Scan the entries below. List each line with "architecture".

**Study material:**
= = = =

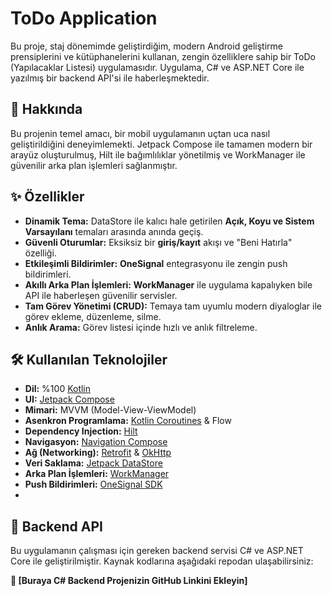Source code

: # ToDo Application
Bu proje, staj dönemimde geliştirdiğim, modern Android geliştirme prensiplerini ve kütüphanelerini kullanan, zengin özelliklere sahip bir ToDo (Yapılacaklar Listesi) uygulamasıdır. Uygulama, C# ve ASP.NET Core ile yazılmış bir backend API'si ile haberleşmektedir.

## 🚀 Hakkında

Bu projenin temel amacı, bir mobil uygulamanın uçtan uca nasıl geliştirildiğini deneyimlemekti. Jetpack Compose ile tamamen modern bir arayüz oluşturulmuş, Hilt ile bağımlılıklar yönetilmiş ve WorkManager ile güvenilir arka plan işlemleri sağlanmıştır.

## ✨ Özellikler

- **Dinamik Tema:** DataStore ile kalıcı hale getirilen **Açık, Koyu ve Sistem Varsayılanı** temaları arasında anında geçiş.
- **Güvenli Oturumlar:** Eksiksiz bir **giriş/kayıt** akışı ve "Beni Hatırla" özelliği.
- **Etkileşimli Bildirimler:** **OneSignal** entegrasyonu ile zengin push bildirimleri.
- **Akıllı Arka Plan İşlemleri:** **WorkManager** ile uygulama kapalıyken bile API ile haberleşen güvenilir servisler.
- **Tam Görev Yönetimi (CRUD):** Temaya tam uyumlu modern diyaloglar ile görev ekleme, düzenleme, silme.
- **Anlık Arama:** Görev listesi içinde hızlı ve anlık filtreleme.

## 🛠️ Kullanılan Teknolojiler

- **Dil:** %100 [Kotlin](https://kotlinlang.org/)
- **UI:** [Jetpack Compose](https://developer.android.com/jetpack/compose)
- **Mimari:** MVVM (Model-View-ViewModel)
- **Asenkron Programlama:** [Kotlin Coroutines](https://kotlinlang.org/docs/coroutines-overview.html) & Flow
- **Dependency Injection:** [Hilt](https://dagger.dev/hilt/)
- **Navigasyon:** [Navigation Compose](https://developer.android.com/jetpack/compose/navigation)
- **Ağ (Networking):** [Retrofit](https://square.github.io/retrofit/) & [OkHttp](https://square.github.io/okhttp/)
- **Veri Saklama:** [Jetpack DataStore](https://developer.android.com/topic/libraries/architecture/datastore) 
- **Arka Plan İşlemleri:** [WorkManager](https://developer.android.com/topic/libraries/architecture/workmanager)
- **Push Bildirimleri:** [OneSignal SDK](https://onesignal.com/)
- 
## 🔗 Backend API

Bu uygulamanın çalışması için gereken backend servisi C# ve ASP.NET Core ile geliştirilmiştir. Kaynak kodlarına aşağıdaki repodan ulaşabilirsiniz:

**🔗 [Buraya C# Backend Projenizin GitHub Linkini Ekleyin]**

= = = =

**Your solution:**
- **Veri Saklama:** [Jetpack DataStore](https://developer.android.com/topic/libraries/architecture/datastore) 
- **Arka Plan İşlemleri:** [WorkManager](https://developer.android.com/topic/libraries/architecture/workmanager)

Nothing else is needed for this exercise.